4. Amendments to Credit Agreement and Other Loan Documents.
(a) All references in the Loan Documents to the Term Loan Agreement shall henceforth include references to the Term Loan Agreement as modified and amended by this Agreement, and as may, from time to time, be further modified, amended, restated, extended, renewed, and/or increased.
(b) Any and all of the terms and provisions of the Loan Documents are hereby amended and modified wherever necessary, even though not specifically addressed herein, so as to conform to the amendments and modifications set forth herein.
5. Ratifications. Borrower (a) ratifies and confirms all provisions of the Loan Documents as amended by this Agreement, (b) ratifies and confirms that all guaranties and assurances, granted, conveyed, or assigned to Administrative Agent and Lenders under the Loan Documents are not released, reduced, or otherwise adversely affected by this Agreement and continue to guarantee and assure full payment and performance of the present and future Obligations, and (c) agrees to perform such acts and duly authorize, execute, acknowledge, deliver, file, and record such additional documents and certificates as Administrative Agent or Lenders may reasonably request in order to create, preserve and protect those guaranties and assurances.

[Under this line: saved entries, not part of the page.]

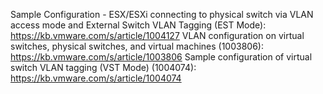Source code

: Sample Configuration - ESX/ESXi connecting to physical switch via VLAN access mode and External Switch VLAN Tagging (EST Mode): https://kb.vmware.com/s/article/1004127
VLAN configuration on virtual switches, physical switches, and virtual machines (1003806): https://kb.vmware.com/s/article/1003806
Sample configuration of virtual switch VLAN tagging (VST Mode) (1004074): https://kb.vmware.com/s/article/1004074
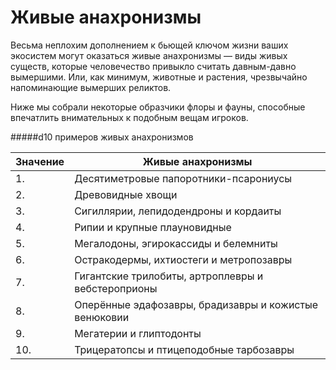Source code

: # Живые анахронизмы

Весьма неплохим дополнением к бьющей ключом жизни ваших экосистем могут оказаться живые анахронизмы — виды живых существ, которые человечество привыкло считать давным-давно вымершими. Или, как минимум, животные и растения, чрезвычайно напоминающие вымерших реликтов.

Ниже мы собрали некоторые образчики флоры и фауны, способные впечатлить внимательных к подобным вещам игроков.

#####d10 примеров живых анахронизмов

|Значение|Живые анахронизмы|
| ------------ | ------------ |
|1.|Десятиметровые папоротники-псарониусы|
|2.|Древовидные хвощи|
|3.|Сигиллярии, лепидодендроны и кордаиты|
|4.|Рипии и крупные плауновидные|
|5.|Мегалодоны, эгирокассиды и белемниты|
|6.|Остракодермы, ихтиостеги и метропозавры|
|7.|Гигантские трилобиты, артроплевры и вебстероприоны|
|8.|Оперённые эдафозавры, брадизавры и кожистые венюковии|
|9.|Мегатерии и глиптодонты|
|10.|Трицератопсы и птицеподобные тарбозавры|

6. Representations. Borrower represents and warrants to Lenders that as of the date of this Agreement: (a) this Agreement has been duly authorized, executed, and delivered by each Loan Party; (b) no action of, or filing with, any Governmental Authority is required to authorize, or is otherwise required in connection with, the execution, delivery, and performance by any Loan Party of this Agreement; (c) the Loan Documents, as amended by this Agreement, are valid and binding upon each Loan Party that is a party thereto and are enforceable against each Loan Party in accordance with their respective terms, except as limited by Debtor Relief Laws and general principles of equity; (d) the execution, delivery, and performance of this Agreement does not require the consent of any other Person that has not been obtained and do not and will not constitute a violation in any material respect of any Laws, orders of any Governmental Authority, or material agreements to which any Loan Party is a party or by which any Loan Party is bound; (e) all representations and warranties in the Loan Documents are true and correct in all material respects on and as of the date of this Agreement, except to the extent that (i) any of them speak to a different specific date (in which case such representations and warranties are true and correct in all material respects as of such specific date), or (ii) the facts on which any of them were based have been changed by transactions contemplated or permitted by the Term Loan Agreement; and (f) after giving effect to this Agreement, no Default or Event of Default exists.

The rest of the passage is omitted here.